What you are asked to do: Print verbatim every line starting at the one that contains "sessions on the" and ending at the final line of the records; include both endpoints.

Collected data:
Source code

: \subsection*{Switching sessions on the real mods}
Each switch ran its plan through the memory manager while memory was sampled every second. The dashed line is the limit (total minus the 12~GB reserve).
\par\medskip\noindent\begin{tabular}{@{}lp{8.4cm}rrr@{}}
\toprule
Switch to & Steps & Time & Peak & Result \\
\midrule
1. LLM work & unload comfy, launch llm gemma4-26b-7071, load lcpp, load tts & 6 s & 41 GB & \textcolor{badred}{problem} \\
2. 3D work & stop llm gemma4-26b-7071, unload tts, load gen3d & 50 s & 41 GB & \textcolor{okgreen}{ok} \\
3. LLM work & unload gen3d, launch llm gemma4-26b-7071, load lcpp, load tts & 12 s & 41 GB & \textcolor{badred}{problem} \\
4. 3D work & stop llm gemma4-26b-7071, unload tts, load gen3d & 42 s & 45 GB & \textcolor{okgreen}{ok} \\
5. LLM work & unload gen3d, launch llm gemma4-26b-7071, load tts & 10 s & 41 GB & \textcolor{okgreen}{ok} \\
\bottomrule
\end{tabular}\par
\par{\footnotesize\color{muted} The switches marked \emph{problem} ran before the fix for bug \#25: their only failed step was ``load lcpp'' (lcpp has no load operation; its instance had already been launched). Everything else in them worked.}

Solution to this problem:
: \subsection*{Switching sessions on the real mods}
Each switch ran its plan through the memory manager while memory was sampled every second. The dashed line is the limit (total minus the 12~GB reserve).
\par\medskip\noindent\begin{tabular}{@{}lp{8.4cm}rrr@{}}
\toprule
Switch to & Steps & Time & Peak & Result \\
\midrule
1. LLM work & unload comfy, launch llm gemma4-26b-7071, load lcpp, load tts & 6 s & 41 GB & \textcolor{badred}{problem} \\
2. 3D work & stop llm gemma4-26b-7071, unload tts, load gen3d & 50 s & 41 GB & \textcolor{okgreen}{ok} \\
3. LLM work & unload gen3d, launch llm gemma4-26b-7071, load lcpp, load tts & 12 s & 41 GB & \textcolor{badred}{problem} \\
4. 3D work & stop llm gemma4-26b-7071, unload tts, load gen3d & 42 s & 45 GB & \textcolor{okgreen}{ok} \\
5. LLM work & unload gen3d, launch llm gemma4-26b-7071, load tts & 10 s & 41 GB & \textcolor{okgreen}{ok} \\
\bottomrule
\end{tabular}\par
\par{\footnotesize\color{muted} The switches marked \emph{problem} ran before the fix for bug \#25: their only failed step was ``load lcpp'' (lcpp has no load operation; its instance had already been launched). Everything else in them worked.}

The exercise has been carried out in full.